One of my nephews, Justin, is part of a band in the city. His band is performing tomorrow night, and my sister has invited us to come watch. So, a friend and I switched some hours and she is coming in to work so I can leave early, so I can head into the city and watch him. Should be interesting. He has sang and played guitar for us at family functions, and our family funerals, but this will be the first time I'll see him play with his band.
Work has been busy. The hospital has been at full capacity. Its been a mix of acute and chronic admissions. Due to confidentiality issues, and nursing in my home community, I don't discuss work situations on my blog.

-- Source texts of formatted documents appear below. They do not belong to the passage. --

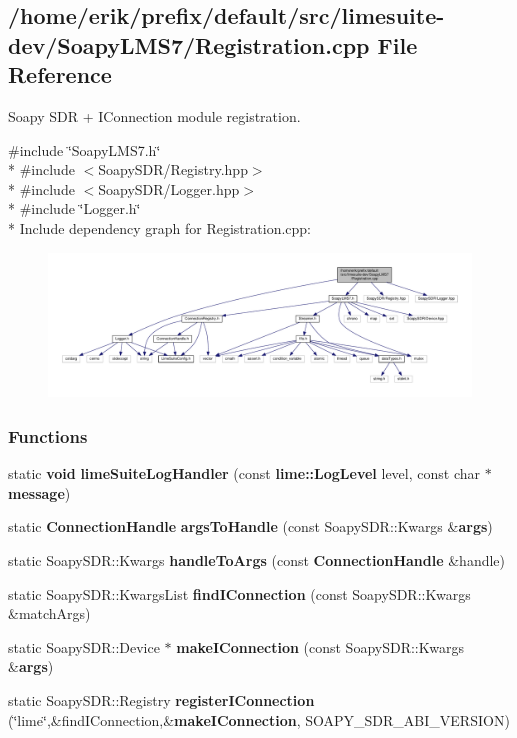 \subsection{/home/erik/prefix/default/src/limesuite-\/dev/\+Soapy\+L\+M\+S7/\+Registration.cpp File Reference}
\label{Registration_8cpp}


Soapy S\+DR + I\+Connection module registration.  


{\ttfamily \#include \char`\"{}Soapy\+L\+M\+S7.\+h\char`\"{}}\\*
{\ttfamily \#include $<$Soapy\+S\+D\+R/\+Registry.\+hpp$>$}\\*
{\ttfamily \#include $<$Soapy\+S\+D\+R/\+Logger.\+hpp$>$}\\*
{\ttfamily \#include \char`\"{}Logger.\+h\char`\"{}}\\*
Include dependency graph for Registration.\+cpp\+:
\nopagebreak
\begin{figure}[H]
\begin{center}
\leavevmode
\includegraphics[width=350pt]{d1/d0d/Registration_8cpp__incl}
\end{center}
\end{figure}
\subsubsection*{Functions}
\begin{DoxyCompactItemize}
\item 
static {\bf void} {\bf lime\+Suite\+Log\+Handler} (const {\bf lime\+::\+Log\+Level} level, const char $\ast${\bf message})
\item 
static {\bf Connection\+Handle} {\bf args\+To\+Handle} (const Soapy\+S\+D\+R\+::\+Kwargs \&{\bf args})
\item 
static Soapy\+S\+D\+R\+::\+Kwargs {\bf handle\+To\+Args} (const {\bf Connection\+Handle} \&handle)
\item 
static Soapy\+S\+D\+R\+::\+Kwargs\+List {\bf find\+I\+Connection} (const Soapy\+S\+D\+R\+::\+Kwargs \&match\+Args)
\item 
static Soapy\+S\+D\+R\+::\+Device $\ast$ {\bf make\+I\+Connection} (const Soapy\+S\+D\+R\+::\+Kwargs \&{\bf args})
\item 
static Soapy\+S\+D\+R\+::\+Registry {\bf register\+I\+Connection} (\char`\"{}lime\char`\"{},\&find\+I\+Connection,\&{\bf make\+I\+Connection}, S\+O\+A\+P\+Y\+\_\+\+S\+D\+R\+\_\+\+A\+B\+I\+\_\+\+V\+E\+R\+S\+I\+ON)
\end{DoxyCompactItemize}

Needless to say, somedays are easier than others. Sometimes I think people wonder why I'm serious most of the time-yes, I've heard that-she can't let loose, yadayada........ I can, you know, just with a few close people, tho. :-) Anyway, between what I deal with at work and with family, It makes me who I am. Thats what you get with me. So, work. We've dealt with some sad situations lately at work. Nothing new really, just over and over, the same stuff. Theres alot of grief and sadness in this world. Time is short. I was the 'lucky' one last week to be on for a young woman that had lost control and rolled her car. Exactly where Katelyn had her accident last year. Another young, beautiful woman. We worked on her, long and hard. We transferred her to the city. I had to go on the transfer with my doc. Quick trip, I'll say. I got to meet with her family. I had the privilege of telling them what happened. If you can call that a privilege. Then I had to walk away, get in my ambulance, and go have lunch, like nothing ever happened. And then go back to work, and carry on like nothing ever happened. And look after some snotty nosed kid, whose mother thought this was an emergency. And treat them like this was a very important situation, and nothing had ever happened. And deal with another family who was upset their mother hadn't had her meat cut at lunch that day, cuz that was much more important than the emergency we had going on in the emergency room. And on and on. Then I got to go home, and hug my sons close. Real close. For a very long time. And my husband. For a long time. Don't want to let go. What if its the last time??? You never know. And thats another day at work. I go to sleep and get up again. And do it all over again. Different people, different situations, different illnesses. You go from life to death, to laughing, in seconds. To dealing with Child & Family Services, to the Coroners Office, to some uneducated parent not giving fever relief. Switching off and on, in a matter of minutes and seconds. With compassion and empathy for everyone. Easier said than done. (By the way-the family took their daughter off life support that evening, so yes, another family is grieving the loss of a special daughter)
Thats what makes me who I am. Live life like its your last day. Live it to the fullest. Love the people that are close to you. Make sure they know! Laugh easily, cuz somedays thats all thats left to do. Crying just isn't enough some days. Yes, nurses have a sick sense of humor, but that seems to be the easiest way to cope with what life deals them on a daily basis. And thats why we're good at what we do.
Enjoy your day! Live, laugh and love. Hard.